Quite frankly, I think that radio has become... well it's nearing the end of it's life. Realistically I only listen to radio when I'm bored with the CDs that I've made, or if I'm in a atypical music listening mood, or if I'm with someone else in the car who doesn't share my interests. With the internet and the plethora of wireless devices coming, and portable MP3 players, etc, radio as we know it isn't as appealing anymore. I know that most of the world still hasn't heard an MP3, but I mean that within the next 2 decades we'll probably see the death of radio as we know it, and head to a much more subscription/specific music broadcasts that are either tailered to what we like specifically, or are literally what we choose.
Besides, I think it's about time that radio got a revamp, I mean, how long has it been since we had a real change in the way that radio works?
Re:Bandwidth (Score:1)
Heat, yes. Sound, yes. Radio? yes. Electricity? I don't think that having air constantly conducting electricity is a good thing, but I suppose lightning does fit under that bill, but not in the constant sense that you're referring to, unless I'm missing something
If a sub sends out, say, a bleep at 440 mHz, and receives one back from a sub 50 yards away, if the signals were fired simultaneously, both subs will think that they're 100 yards apart.
You got it backwards. If 2 subs simultaneously send out a sonar ping, they will receive the other one in 1/2 the time expected, and therefore think they are 25m apart (1/2x), not 100m (2x).
But think of an ocean filled with five billion submarines, each one sending out sonic vibrations
You're not going to have everyone using the same frequency, and besides, sonar was designed for casual use. If we had 5 billion subs, then we'd be using something a lot more sophisticated.
But how many ways can water vibrate?
You're not looking at things correctly. You don't need to simply assign everyone a different frequency. Think about how modems work [howstuffworks.com]. Think about our wonderful 300 baud modems 20 years ago, and now we have 56K packed into a tiny little 8khz of bandwidth, and that's low for that size of bandwidth because of the unperfectness of the phone network! For another example, take 1 freqency and randomly pulse it.

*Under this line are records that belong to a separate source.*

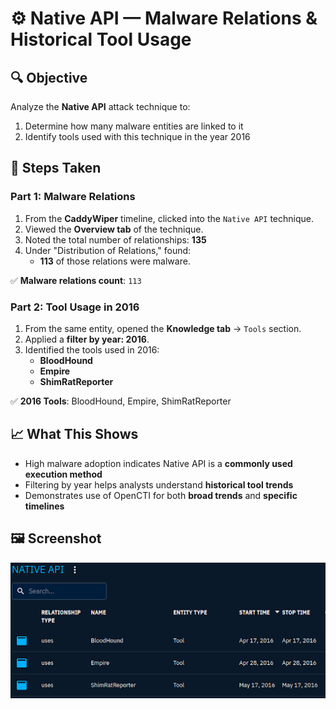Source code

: # ⚙️ Native API — Malware Relations & Historical Tool Usage

## 🔍 Objective
Analyze the **Native API** attack technique to:
1. Determine how many malware entities are linked to it
2. Identify tools used with this technique in the year 2016

## 🧪 Steps Taken
### Part 1: Malware Relations
1. From the **CaddyWiper** timeline, clicked into the `Native API` technique.
2. Viewed the **Overview tab** of the technique.
3. Noted the total number of relationships: **135**
4. Under "Distribution of Relations," found:
   - **113** of those relations were malware.

✅ **Malware relations count**: `113`

### Part 2: Tool Usage in 2016
1. From the same entity, opened the **Knowledge tab** → `Tools` section.
2. Applied a **filter by year: 2016**.
3. Identified the tools used in 2016:
   - **BloodHound**
   - **Empire**
   - **ShimRatReporter**

✅ **2016 Tools**: BloodHound, Empire, ShimRatReporter

## 📈 What This Shows
- High malware adoption indicates Native API is a **commonly used execution method**
- Filtering by year helps analysts understand **historical tool trends**
- Demonstrates use of OpenCTI for both **broad trends** and **specific timelines**

## 🖼️ Screenshot
![Tools Using Native API in 2016](./screenshots/native_api_tools_2016.png)
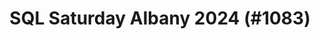 ---
layout: event
title: "SQL Saturday Albany 2024 (#1083)"
subtitle: ""
tags: ["Albany", "New York", "USA", "physical", "2024", "North America"]
thumb: /assets/img/logos/Just_icon_Color_small.png
comments: false
data: SQLSat1083
---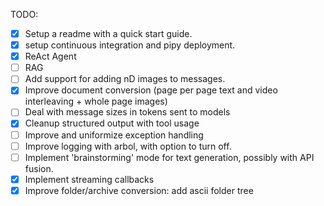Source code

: TODO:

- [x] Setup a readme with a quick start guide.
- [x] setup continuous integration and pipy deployment.
- [x] ReAct Agent
- [ ] RAG
- [ ] Add support for adding nD images to messages.
- [x] Improve document conversion (page per page text and video interleaving + whole page images)
- [ ] Deal with message sizes in tokens sent to models
- [x] Cleanup structured output with tool usage
- [ ] Improve and uniformize exception handling
- [ ] Improve logging with arbol, with option to turn off.
- [ ] Implement 'brainstorming' mode for text generation, possibly with API fusion.
- [x] Implement streaming callbacks
- [x] Improve folder/archive conversion: add ascii folder tree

I'm not entirely sure of how signals work underwater as well, but I'd imagive that it's not much different than through air. So send a "digital" sonar pulse with a unique ID attached. If you receive one that isn't yours,
And can the same cubic inch of water really carry a million transmissions with a million different frequencies and vectors?
Radio waves travel through substance. For that matter, air is not much different than water. They're both 'fluid', one is just a lot more dense than the other. For this matter, you should be able to pack just about the same amount of information through water as you can through air. I'm not an expert, but that only makes sense to me.
What are the possible effects of completely saturating the air with information?
I think we're far from that point, and one thing you're forgetting is that we evolved being bathed in radio waves. The more hazerdous stuff was blocked by our wonderful atmosphere, but radio has always been around. There is no apparent large health risks for the amounts that are being broadcast, at the powers that they are being broadcast at. I think as technology progresses (as it has already), we will be able to pack more and more information into less and less power and bandwidth in the air, and since there's just so much of it, I don't think this is a problem we'll have to face any time soon.